+++ Study material
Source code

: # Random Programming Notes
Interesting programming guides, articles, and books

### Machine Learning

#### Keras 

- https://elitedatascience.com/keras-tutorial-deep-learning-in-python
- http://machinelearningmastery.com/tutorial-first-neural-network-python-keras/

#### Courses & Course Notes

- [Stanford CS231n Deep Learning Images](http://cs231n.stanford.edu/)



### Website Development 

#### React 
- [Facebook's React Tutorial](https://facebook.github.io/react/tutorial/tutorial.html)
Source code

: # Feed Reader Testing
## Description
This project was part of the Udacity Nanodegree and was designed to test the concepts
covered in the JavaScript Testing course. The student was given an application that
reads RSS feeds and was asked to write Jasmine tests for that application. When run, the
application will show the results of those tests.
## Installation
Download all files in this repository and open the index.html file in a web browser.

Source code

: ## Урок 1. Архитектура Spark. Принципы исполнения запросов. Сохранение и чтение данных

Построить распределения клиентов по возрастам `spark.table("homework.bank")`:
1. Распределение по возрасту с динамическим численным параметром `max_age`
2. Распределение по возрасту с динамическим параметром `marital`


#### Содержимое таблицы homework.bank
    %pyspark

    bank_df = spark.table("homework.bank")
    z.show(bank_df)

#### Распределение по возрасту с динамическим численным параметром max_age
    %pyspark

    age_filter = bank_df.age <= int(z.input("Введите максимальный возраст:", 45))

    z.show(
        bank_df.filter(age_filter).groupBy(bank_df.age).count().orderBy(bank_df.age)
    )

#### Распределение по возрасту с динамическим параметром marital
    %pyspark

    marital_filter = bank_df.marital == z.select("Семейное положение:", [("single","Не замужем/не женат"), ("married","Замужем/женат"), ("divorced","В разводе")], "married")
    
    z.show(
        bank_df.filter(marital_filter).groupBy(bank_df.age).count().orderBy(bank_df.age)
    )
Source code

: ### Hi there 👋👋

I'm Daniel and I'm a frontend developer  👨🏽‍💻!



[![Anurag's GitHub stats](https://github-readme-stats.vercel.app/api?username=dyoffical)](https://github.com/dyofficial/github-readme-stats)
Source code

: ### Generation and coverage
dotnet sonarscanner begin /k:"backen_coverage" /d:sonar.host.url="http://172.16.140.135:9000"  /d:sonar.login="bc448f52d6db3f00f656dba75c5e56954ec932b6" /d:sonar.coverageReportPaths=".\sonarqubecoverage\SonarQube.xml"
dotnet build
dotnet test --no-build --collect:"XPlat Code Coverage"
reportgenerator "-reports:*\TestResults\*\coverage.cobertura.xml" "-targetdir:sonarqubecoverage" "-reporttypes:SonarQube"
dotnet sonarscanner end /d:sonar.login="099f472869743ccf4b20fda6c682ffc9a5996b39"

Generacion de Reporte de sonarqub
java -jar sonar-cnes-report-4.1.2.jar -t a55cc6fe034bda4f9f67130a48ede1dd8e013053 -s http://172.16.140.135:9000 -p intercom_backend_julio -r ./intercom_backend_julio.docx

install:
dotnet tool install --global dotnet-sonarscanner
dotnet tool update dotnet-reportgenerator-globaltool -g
++++++
[Exercise instructions] Repeat each record exactly, leaving nothing out.

[Worked solution]
Source code

: # Random Programming Notes
Interesting programming guides, articles, and books

### Machine Learning

#### Keras 

- https://elitedatascience.com/keras-tutorial-deep-learning-in-python
- http://machinelearningmastery.com/tutorial-first-neural-network-python-keras/

#### Courses & Course Notes

- [Stanford CS231n Deep Learning Images](http://cs231n.stanford.edu/)



### Website Development 

#### React 
- [Facebook's React Tutorial](https://facebook.github.io/react/tutorial/tutorial.html)
Source code

: # Feed Reader Testing
## Description
This project was part of the Udacity Nanodegree and was designed to test the concepts
covered in the JavaScript Testing course. The student was given an application that
reads RSS feeds and was asked to write Jasmine tests for that application. When run, the
application will show the results of those tests.
## Installation
Download all files in this repository and open the index.html file in a web browser.

Source code

: ## Урок 1. Архитектура Spark. Принципы исполнения запросов. Сохранение и чтение данных

Построить распределения клиентов по возрастам `spark.table("homework.bank")`:
1. Распределение по возрасту с динамическим численным параметром `max_age`
2. Распределение по возрасту с динамическим параметром `marital`


#### Содержимое таблицы homework.bank
    %pyspark

    bank_df = spark.table("homework.bank")
    z.show(bank_df)

#### Распределение по возрасту с динамическим численным параметром max_age
    %pyspark

    age_filter = bank_df.age <= int(z.input("Введите максимальный возраст:", 45))

    z.show(
        bank_df.filter(age_filter).groupBy(bank_df.age).count().orderBy(bank_df.age)
    )

#### Распределение по возрасту с динамическим параметром marital
    %pyspark

    marital_filter = bank_df.marital == z.select("Семейное положение:", [("single","Не замужем/не женат"), ("married","Замужем/женат"), ("divorced","В разводе")], "married")
    
    z.show(
        bank_df.filter(marital_filter).groupBy(bank_df.age).count().orderBy(bank_df.age)
    )
Source code

: ### Hi there 👋👋

I'm Daniel and I'm a frontend developer  👨🏽‍💻!



[![Anurag's GitHub stats](https://github-readme-stats.vercel.app/api?username=dyoffical)](https://github.com/dyofficial/github-readme-stats)
Source code

: ### Generation and coverage
dotnet sonarscanner begin /k:"backen_coverage" /d:sonar.host.url="http://172.16.140.135:9000"  /d:sonar.login="bc448f52d6db3f00f656dba75c5e56954ec932b6" /d:sonar.coverageReportPaths=".\sonarqubecoverage\SonarQube.xml"
dotnet build
dotnet test --no-build --collect:"XPlat Code Coverage"
reportgenerator "-reports:*\TestResults\*\coverage.cobertura.xml" "-targetdir:sonarqubecoverage" "-reporttypes:SonarQube"
dotnet sonarscanner end /d:sonar.login="099f472869743ccf4b20fda6c682ffc9a5996b39"

Generacion de Reporte de sonarqub
java -jar sonar-cnes-report-4.1.2.jar -t a55cc6fe034bda4f9f67130a48ede1dd8e013053 -s http://172.16.140.135:9000 -p intercom_backend_julio -r ./intercom_backend_julio.docx

install:
dotnet tool install --global dotnet-sonarscanner
dotnet tool update dotnet-reportgenerator-globaltool -g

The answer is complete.